2. In zijn aangifte voor de inkomstenbelasting/premie volksverzekeringen voor het jaar 2015 heeft eiser specifieke zorgkosten tot een bedrag van € 7.096 als persoonsgebonden aftrek in mindering gebracht op zijn inkomen uit werk en woning. In dit bedrag zijn uitgaven begrepen tot € 3.291, waaronder uitgaven voor vervoer en uitgaven in verband met extra kosten voor kleding en beddengoed voor zowel eiser als voor zijn echtgenote.
3. Verweerder heeft eiser bij brief van 25 juni 2016 verzocht bewijs te leveren van onder meer de extra kosten van vervoer en van kleding en beddengoed en daartoe formulieren bijgevoegd.
4. Tot de door eiser ingezonden informatie behoort een ‘Verklaring’, ondertekend door [naam huisarts] , huisarts te [plaats] , gedagtekend 1 augustus 2016.
In deze kennelijk vooraf ingevulde verklaring is opgenomen:
“1. (naam en geboortedatum eiser)
lijdt aan onbedoeld vochtverlies/incontinentie.
De woorden onbedoeld vochtverlies/incontinentie zijn doorgestreept en daarbij is geschreven ‘niet bij ons bekend’.
2. ( naam en geboortedatum echtgenote van eiser)
lijdt aan …. , en onbedoeld vochtverlies. De woorden en onbedoeld vochtverlies zijn doorgestreept en daarbij is geschreven ‘niet bij ons bekend’”.
Voorts zijn afschriften van afsprakenkaartjes meegezonden, waaruit blijkt dat eiser en zijn echtgenote de polikliniek van het ziekenhuis te [plaats] hebben bezocht.

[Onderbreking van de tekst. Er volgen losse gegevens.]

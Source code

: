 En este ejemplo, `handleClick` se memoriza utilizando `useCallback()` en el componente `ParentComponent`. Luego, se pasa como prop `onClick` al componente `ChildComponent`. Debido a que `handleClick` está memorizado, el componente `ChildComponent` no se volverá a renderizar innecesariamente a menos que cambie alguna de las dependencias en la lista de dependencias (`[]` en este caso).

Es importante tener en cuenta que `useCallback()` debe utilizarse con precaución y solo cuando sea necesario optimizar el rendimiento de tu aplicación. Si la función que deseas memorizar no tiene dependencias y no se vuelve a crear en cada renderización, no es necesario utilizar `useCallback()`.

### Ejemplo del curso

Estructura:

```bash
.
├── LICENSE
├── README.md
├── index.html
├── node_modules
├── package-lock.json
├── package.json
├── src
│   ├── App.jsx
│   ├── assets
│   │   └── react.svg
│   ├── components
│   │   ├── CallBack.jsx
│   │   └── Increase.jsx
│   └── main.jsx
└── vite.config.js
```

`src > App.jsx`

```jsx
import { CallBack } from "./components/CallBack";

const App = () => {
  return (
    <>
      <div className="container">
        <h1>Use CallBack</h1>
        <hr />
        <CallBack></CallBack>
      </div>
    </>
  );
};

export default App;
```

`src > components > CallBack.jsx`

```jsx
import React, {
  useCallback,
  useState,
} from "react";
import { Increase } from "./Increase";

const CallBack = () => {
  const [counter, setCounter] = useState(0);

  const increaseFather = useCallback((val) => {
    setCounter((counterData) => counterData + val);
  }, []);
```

5. Naar aanleiding van door de gemachtigde ingezonden informatie heeft verweerder de gemachtigde bij brief van 17 oktober 2016 meegedeeld dat het bewijs inzake de kosten van vervoer tot een bedrag van € 26 is geleverd en dat het bewijs inzake de extra kosten van kleding en beddengoed niet is geleverd.
6. Bij het vaststellen van de aanslag is de persoonsgebonden aftrek beperkt tot een bedrag van € 5.429; waarin de volgende uitgaven voor specifieke zorgkosten zijn begrepen:
vervoer € 26
dieetkosten € 2.350
genees- en heelkundige hulp € 897
7. In de bezwaarfase heeft verweerder voormelde uitgaven als volgt aangepast:
vervoer € 26
dieetkosten € 2.400
genees- en heelkundige hulp € 647
hulpmiddelen € 250.
De aanslag is aldus verminderd tot een berekend naar een belastbaar inkomen uit werk en woning van € 14.265.
8. Ter zitting heeft de gemachtigde twee stukken overgelegd, alsmede een ten behoeve van de echtgenote verstrekte verwijzing naar een diëtiste, afkomstig van arts/specialist [naam arts/specialist] , gedagtekend 17 juli 2017.
Overgelegd is een door drs. [naam arts], arts, ondertekende verklaring met als dagtekening ‘juli 2017’ waarin is staat dat eiser prostaatkankerproblemen heeft en als gevolg daarvan lijdt aan onbedoeld vochtverlies/incontinentie.
Het andere schriftelijke stuk is niet voorzien van een naam of handtekening van de opsteller, en evenmin van een dagtekening. Daarin staat dat de echtgenote van eiser PDS heeft met als gevolg onbedoeld ontlasting en vochtverlies/incontinentie.”